Hurricane Empire
Puerto Rico’s devastation by Hurricane Maria was a man-made disaster, rooted in American empire.

A US Customs and Border Patrol agent on a search and rescue mission in central Puerto Rico in the aftermath of Hurricane Maria.
September, peak hurricane season, is over, and with its passage everyone in Puerto Rico can exhale with some measure of relief that this year, at least, didn’t see any hurricanes make landfall on the island like the devastating Hurricanes Irma and Maria of last September.
It has taken a full year of struggle for the people of Puerto Rico to gain some level of national recognition of the depth of devastation wrought by last year’s hurricanes. Only after a May 2018 report from Harvard estimated almost three thousand deaths from Maria and its after-effects did the government of Puerto Rico — which for almost a year clung to the early claim of only sixty-four deaths — publicly accept the scale of the hurricane’s toll in lives.

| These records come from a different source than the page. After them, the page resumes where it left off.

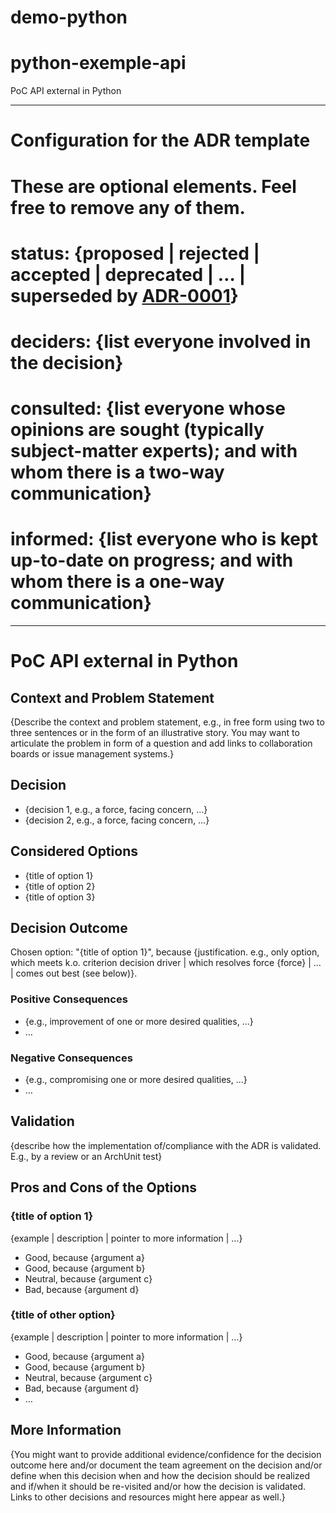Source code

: # demo-python
# python-exemple-api
PoC API external in Python

---
# Configuration for the ADR template
# These are optional elements. Feel free to remove any of them.
# status: {proposed | rejected | accepted | deprecated | … | superseded by [ADR-0001](0001-example.md)}
# deciders: {list everyone involved in the decision}
# consulted: {list everyone whose opinions are sought (typically subject-matter experts); and with whom there is a two-way communication}
# informed: {list everyone who is kept up-to-date on progress; and with whom there is a one-way communication}
---

# PoC API external in Python

## Context and Problem Statement

{Describe the context and problem statement, e.g., in free form using two to three sentences or in the form of an illustrative story.
 You may want to articulate the problem in form of a question and add links to collaboration boards or issue management systems.}


## Decision

* {decision 1, e.g., a force, facing concern, …}
* {decision 2, e.g., a force, facing concern, …}

## Considered Options

* {title of option 1}
* {title of option 2}
* {title of option 3}

## Decision Outcome

Chosen option: "{title of option 1}", because
{justification. e.g., only option, which meets k.o. criterion decision driver | which resolves force {force} | … | comes out best (see below)}.


### Positive Consequences

* {e.g., improvement of one or more desired qualities, …}
* …

### Negative Consequences

* {e.g., compromising one or more desired qualities, …}
* …

## Validation

{describe how the implementation of/compliance with the ADR is validated. E.g., by a review or an ArchUnit test}

## Pros and Cons of the Options

### {title of option 1}

{example | description | pointer to more information | …}

* Good, because {argument a}
* Good, because {argument b}
* Neutral, because {argument c}
* Bad, because {argument d}

### {title of other option}

{example | description | pointer to more information | …}

* Good, because {argument a}
* Good, because {argument b}
* Neutral, because {argument c}
* Bad, because {argument d}
* …

## More Information

{You might want to provide additional evidence/confidence for the decision outcome here and/or
 document the team agreement on the decision and/or
 define when this decision when and how the decision should be realized and if/when it should be re-visited and/or
 how the decision is validated.
 Links to other decisions and resources might here appear as well.}
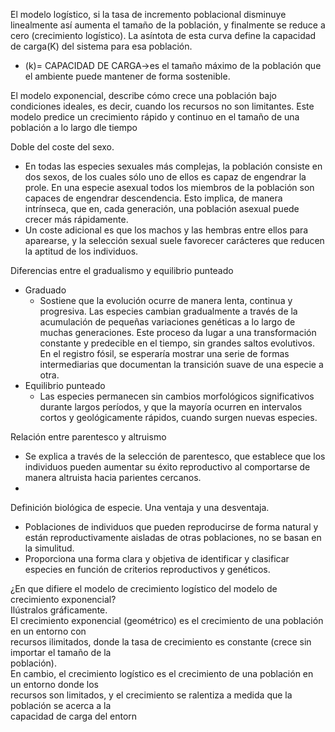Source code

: El modelo logístico, si la tasa de incremento poblacional disminuye linealmente así aumenta el tamaño de la población, y finalmente se reduce a cero (crecimiento logístico). La asíntota de esta curva define la capacidad de carga(K) del sistema para esa población.
- (k)= CAPACIDAD DE CARGA→es el tamaño máximo de la población que el ambiente puede mantener de forma sostenible.

El modelo exponencial, describe cómo crece una población bajo condiciones ideales, es decir, cuando los recursos no son limitantes. Este modelo predice un crecimiento rápido y continuo en el tamaño de una población a lo largo dle tiempo


Doble del coste del sexo.
- En todas las especies sexuales más complejas, la población consiste en dos sexos, de los cuales sólo uno de ellos es capaz de engendrar la prole. En una especie asexual todos los miembros de la población son capaces de engendrar descendencia. Esto implica, de manera intrínseca, que en, cada generación, una población asexual puede crecer más rápidamente.
- Un coste adicional es que los machos y las hembras entre ellos para aparearse, y la selección sexual suele favorecer carácteres que reducen la aptitud de los individuos.

Diferencias entre el gradualismo y equilibrio punteado
- Graduado
	- Sostiene que la evolución ocurre de manera lenta, continua y progresiva. Las especies cambian gradualmente a través de la acumulación de pequeñas variaciones genéticas a lo largo de muchas generaciones. Este proceso da lugar a una transformación constante y predecible en el tiempo, sin grandes saltos evolutivos. En el registro fósil, se esperaría mostrar una serie de formas intermediarias que documentan la transición suave de una especie a otra.
- Equilibrio punteado
	- Las especies permanecen sin cambios morfológicos significativos durante largos períodos, y que la mayoría ocurren en intervalos cortos y geológicamente rápidos, cuando surgen nuevas especies. 

Relación  entre parentesco y altruismo
- Se explica a través de la selección de parentesco, que establece que los individuos pueden aumentar su éxito  reproductivo al comportarse de manera altruista hacia parientes cercanos.
-

Definición  biológica de especie. Una ventaja y una desventaja.
- Poblaciones de individuos que pueden reproducirse de forma natural y están reproductivamente aisladas de otras poblaciones, no se basan en la simulitud.
- Proporciona una forma clara y objetiva de identificar y clasificar especies en función de criterios reproductivos y genéticos.


¿En que difiere el modelo de crecimiento logístico del modelo de crecimiento exponencial?  
Ilústralos gráficamente.  
El crecimiento exponencial (geométrico) es el crecimiento de una población en un entorno con  
recursos ilimitados, donde la tasa de crecimiento es constante (crece sin importar el tamaño de la  
población).  
En cambio, el crecimiento logístico es el crecimiento de una población en un entorno donde los  
recursos son limitados, y el crecimiento se ralentiza a medida que la población se acerca a la  
capacidad de carga del entorn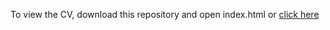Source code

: To view the CV, download this repository and open index.html or [click here](https://maulasyakur.github.io/CV-and-Resume/)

The reluctance to acknowledge such large-scale human death is criminal. But with this September’s reprieve from more hurricanes, it is a good time to situate the problems of government emergency response to tropical storms within a much broader set of problems of rule and sovereignty on the island. Beyond the feckless disaster relief effort staged by the U.S. government, the more pernicious crimes committed against Puerto Rico are the decades of economic and political exploitation that made the island a place where tropical storms could so lethally crash the entire social infrastructure and leave $123 billion of crushing indebtedness on its people.